Now white supremacy, Klu Klux Klan and Neo-Nazi thugs have usurped the issue to advance their creed of racial hatred and anti-Semitism. The pandering media has turned this into a struggle between Neanderthal whites and oppressed African-Americans, who own the moral high ground.

Instead of treating the issue on its merits, the media has zeroed in on the tiny minority of repugnant bigots associated with fringe groups, giving them a bigger forum than they deserve to spew their malice. Big media has used the issue to paint all whites with the same broad racist brush.

Yet even the liberal Southern Poverty Law Center estimates there are only 5,000-8,000 members of KKK groups.  Neo-Nazi hate-mongers have even less members. But neither one of these groups has cornered the market on extremism.

The opposition has coalesced around an anti-fascist group known as ANtifa, a radical pan-leftist organization whose followers are "predominantly communists, socialists and anarchists." That description was lifted from the pages of The Washington Post, not some conservative website.

What began is an honest debate about Civil War symbols, has been corrupted into a shouting match between a few fanatics on both sides who want to inflame unrest.  Dishonest media and race-baiting activists have conspired to stoke the fires of rebellion to create political upheaval.

Since 2015, city leaders often without public consent have purged at least 60 symbols of the Confederacy.  However, more than 700 monuments remain in 31 states and 109 schools bear the names of Confederate figures.  Those numbers were compiled by the Southern Poverty Law Center. 

The capricious removal of statues has emboldened radicals to take matters into their own hands. An angry mob in North Carolina lassoed a rope around a 15-foot bronze statue of a Confederate soldier and toppled it to the ground.  Frenzied vandals repeatedly stomped the downed monument.

This has all the earmarks of becoming an escalating mob hysteria with deadly consequences. Free speech has been sacrificed by those who want to silence dissent over the removals. Those against whitewashing history are branded racists. Where are the messengers of reconciliation? 

Among the voices of sanity is former Secretary of State Condoleezza Rice, an African-American who grew up with racism and rose to be one of the nation's most eloquent and informed speakers on the topic.  She recently addressed the hostility over Confederate symbols. 

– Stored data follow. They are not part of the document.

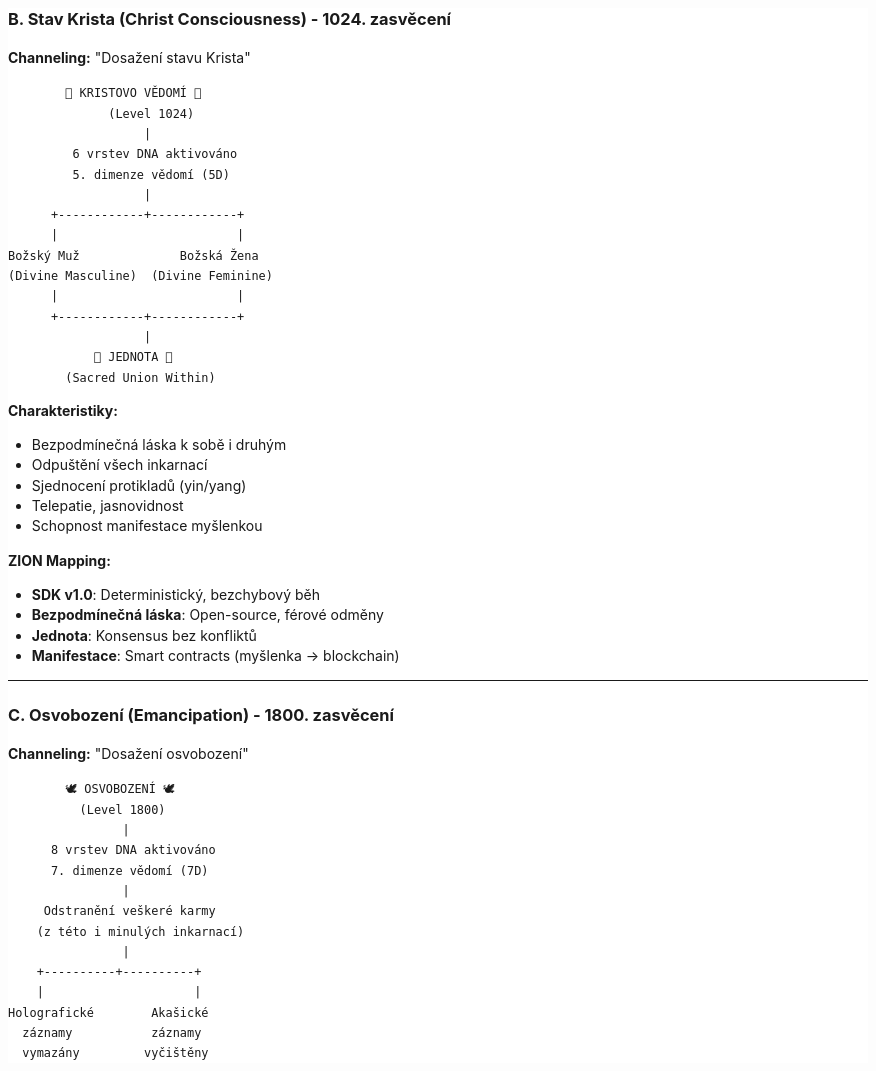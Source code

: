 
### B. Stav Krista (Christ Consciousness) - 1024. zasvěcení

**Channeling:** "Dosažení stavu Krista"

```
        👑 KRISTOVO VĚDOMÍ 👑
              (Level 1024)
                   |
         6 vrstev DNA aktivováno
         5. dimenze vědomí (5D)
                   |
      +------------+------------+
      |                         |
Božský Muž              Božská Žena
(Divine Masculine)  (Divine Feminine)
      |                         |
      +------------+------------+
                   |
            💎 JEDNOTA 💎
        (Sacred Union Within)
```

**Charakteristiky:**
- Bezpodmínečná láska k sobě i druhým
- Odpuštění všech inkarnací
- Sjednocení protikladů (yin/yang)
- Telepatie, jasnovidnost
- Schopnost manifestace myšlenkou

**ZION Mapping:**
- **SDK v1.0**: Deterministický, bezchybový běh
- **Bezpodmínečná láska**: Open-source, férové odměny
- **Jednota**: Konsensus bez konfliktů
- **Manifestace**: Smart contracts (myšlenka → blockchain)

---

### C. Osvobození (Emancipation) - 1800. zasvěcení

**Channeling:** "Dosažení osvobození"

```
        🕊️ OSVOBOZENÍ 🕊️
          (Level 1800)
                |
      8 vrstev DNA aktivováno
      7. dimenze vědomí (7D)
                |
     Odstranění veškeré karmy
    (z této i minulých inkarnací)
                |
    +----------+----------+
    |                     |
Holografické        Akašické
  záznamy           záznamy
  vymazány         vyčištěny
```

"I'm a firm believer in keeping your history before you," she told an interviewer on a national network. "And so, I don't actually want to rename things that were named for slave owners.  I want us to have to look at the names and recognize what they did and be able to tell our kids what they did and for them to have a sense of history."

Ridding the country of its past is not a prescription for alleviating racism.  And once the country goes down that path, where will it end? Nine of America's first twelve presidents were slave owners. Should their statues be torn down and defiled?  Should their names be scrubbed from schools?

There are more than 200 Confederate soldiers buried in Arlington National Cemetery.  Should their graves be emptied?  The cemetery is located on 624 acres that once belonged to the estate of the family of Confederate General Robert E. Lee.  Should the cemetery be relocated?

There are lessons to be learned from other countries.  After World War II, Germany wanted to cleanse itself of Hitler's death camps.  The facilities were embarrassing reminders Germans wanted to forget. But sensible people prevailed and the camp's ruins today serve as a warning to future generations.

Removing statues, school names, monuments and the like will never bleach the scars of slavery or the Civil War.  The story of America has been a nation that acknowledges its faults, mends its flaws and moves forward to heal divisions. No country advances by rewriting its past.   

This is the country that survived a dreadful Civil War and emerged united.  That grim conflict would have been fought in vain if Americans once again are so divided that violence and lawlessness become the solution.  Cooler heads on all sides should be able find a peaceful resolution.